# Dimensionality Reduction: PCA

Dimensionality reduction is the task of deriving a set of new
artificial features that is smaller than the original feature
set while retaining most of the variance of the original data.
Here we'll use a common but powerful dimensionality reduction
technique called Principal Component Analysis (PCA).
We'll perform PCA on the iris dataset that we saw before:

##  Iris dataset

In [None]:
import numpy as np
import matplotlib.pyplot as plt
%matplotlib inline
from sklearn.datasets import load_iris
iris = load_iris()
X = iris.data
y = iris.target

PCA is performed using linear combinations of the original features
using a truncated Singular Value Decomposition of the matrix X so
as to project the data onto a base of the top singular vectors.
If the number of retained components is 2 or 3, PCA can be used
to visualize the dataset.

In [None]:
from sklearn.decomposition import PCA
pca = PCA(n_components=2, whiten=True)
pca.fit(X)

Once fitted, the pca model exposes the singular vectors in the components_ attribute:

In [None]:
pca.components_

Other attributes are available as well:

### unit vector

In [None]:
print("|v1| = %5f" %np.sqrt(np.power(pca.components_[0],2).sum()))

### orthogonal vectors

In [None]:
print("inner product of v1 and v2 = %5f" % np.dot(pca.components_[0],pca.components_[1]))

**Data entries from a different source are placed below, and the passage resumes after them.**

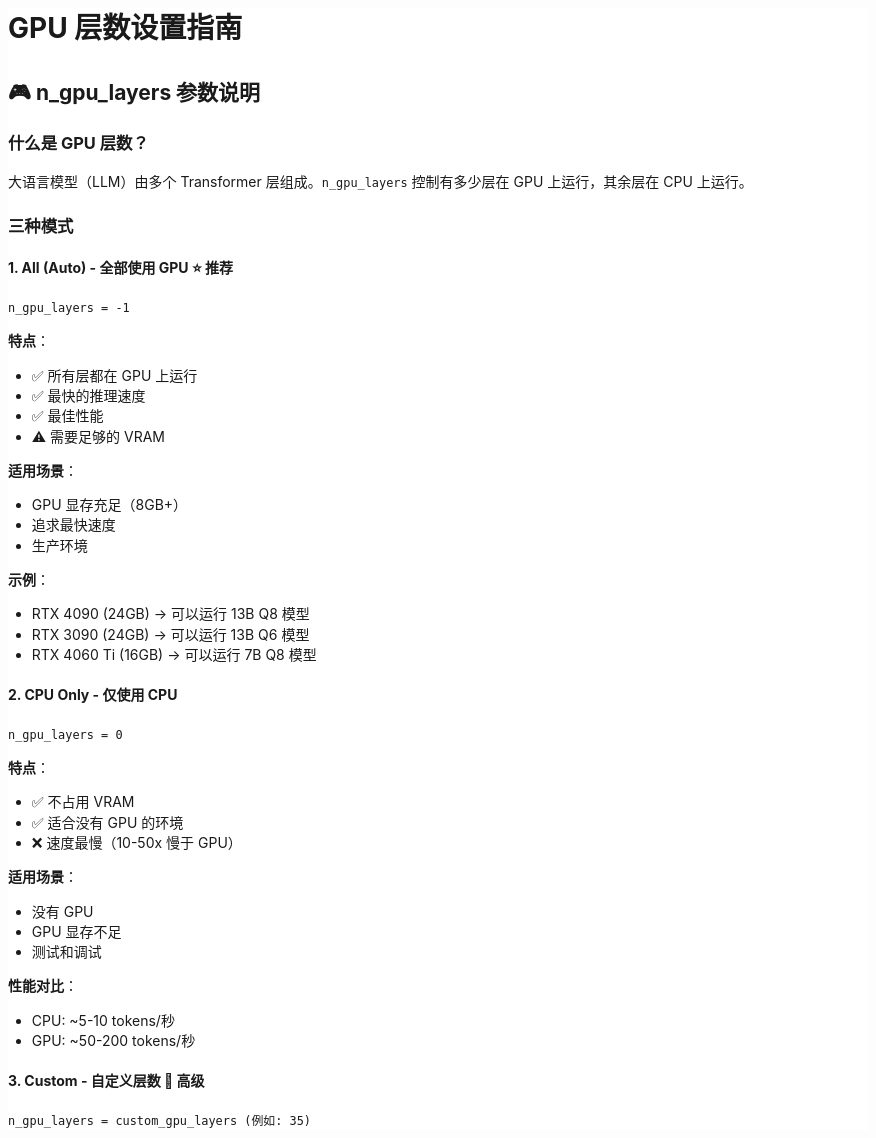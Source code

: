 # GPU 层数设置指南

## 🎮 n_gpu_layers 参数说明

### 什么是 GPU 层数？

大语言模型（LLM）由多个 Transformer 层组成。`n_gpu_layers` 控制有多少层在 GPU 上运行，其余层在 CPU 上运行。

### 三种模式

#### 1. **All (Auto)** - 全部使用 GPU ⭐ 推荐
```
n_gpu_layers = -1
```

**特点**：
- ✅ 所有层都在 GPU 上运行
- ✅ 最快的推理速度
- ✅ 最佳性能
- ⚠️ 需要足够的 VRAM

**适用场景**：
- GPU 显存充足（8GB+）
- 追求最快速度
- 生产环境

**示例**：
- RTX 4090 (24GB) → 可以运行 13B Q8 模型
- RTX 3090 (24GB) → 可以运行 13B Q6 模型
- RTX 4060 Ti (16GB) → 可以运行 7B Q8 模型

#### 2. **CPU Only** - 仅使用 CPU
```
n_gpu_layers = 0
```

**特点**：
- ✅ 不占用 VRAM
- ✅ 适合没有 GPU 的环境
- ❌ 速度最慢（10-50x 慢于 GPU）

**适用场景**：
- 没有 GPU
- GPU 显存不足
- 测试和调试

**性能对比**：
- CPU: ~5-10 tokens/秒
- GPU: ~50-200 tokens/秒

#### 3. **Custom** - 自定义层数 🔧 高级
```
n_gpu_layers = custom_gpu_layers (例如: 35)
```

### explained_variance_ratio_

In [None]:
pca.explained_variance_ratio_

In [None]:
pca.explained_variance_ratio_.sum()

Let us project the iris dataset along those first two dimensions:

In [None]:
X_pca = pca.transform(X)

PCA `normalizes` and `whitens` the data, which means that the data
is now centered on both components with unit variance:

In [None]:
import numpy as np
np.round(X_pca.mean(axis=0), decimals=5)

In [None]:
np.round(X_pca.std(axis=0), decimals=5)

Furthermore, the samples components do no longer carry any linear correlation:

In [None]:
np.corrcoef(X_pca.T)

We can visualize the projection using pylab, but first
let's make sure our ipython notebook is in pylab inline mode

In [None]:
pca.get_covariance()

In [None]:
pca.get_precision()

In [None]:
np.cov(X.T)

Now we can visualize the results using the following utility function:

In [None]:
from itertools import cycle

def plot_PCA_2D(data, target, target_names):
    colors = cycle('rgbcmykw')
    target_ids = range(len(target_names))
    plt.figure()
    for i, c, label in zip(target_ids, colors, target_names):
        plt.scatter(data[target == i, 0], data[target == i, 1],
                   c=c, label=label)
    plt.legend()

Now calling this function for our data, we see the plot:

In [None]:
plot_PCA_2D(X_pca, iris.target, iris.target_names)

## S curve

In [None]:
from sklearn.datasets import make_s_curve
X, y = make_s_curve(n_samples=1000)

from mpl_toolkits.mplot3d import Axes3D
ax = plt.axes(projection='3d')

ax.scatter3D(X[:, 0], X[:, 1], X[:, 2], c=y)
ax.view_init(10, -60)

This is a 2-dimensional dataset embedded in three dimensions, but it is embedded
in such a way that PCA cannot discover the underlying data orientation:

In [None]:
X_pca = PCA(n_components=2).fit_transform(X)
plt.scatter(X_pca[:, 0], X_pca[:, 1], c=y)

Manifold learning algorithms, however, available in the ``sklearn.manifold``
submodule, are able to recover the underlying 2-dimensional manifold:

## Digits dataset

In [None]:
from sklearn.datasets import load_digits
digits = load_digits()

In [None]:
from sklearn.decomposition import PCA

plt.figure()
pca = PCA(n_components=2, whiten=True)
projection = pca.fit_transform(digits.data)
plt.scatter(projection[:, 0], projection[:, 1], c=digits.target)
plt.title(pca.__class__.__name__)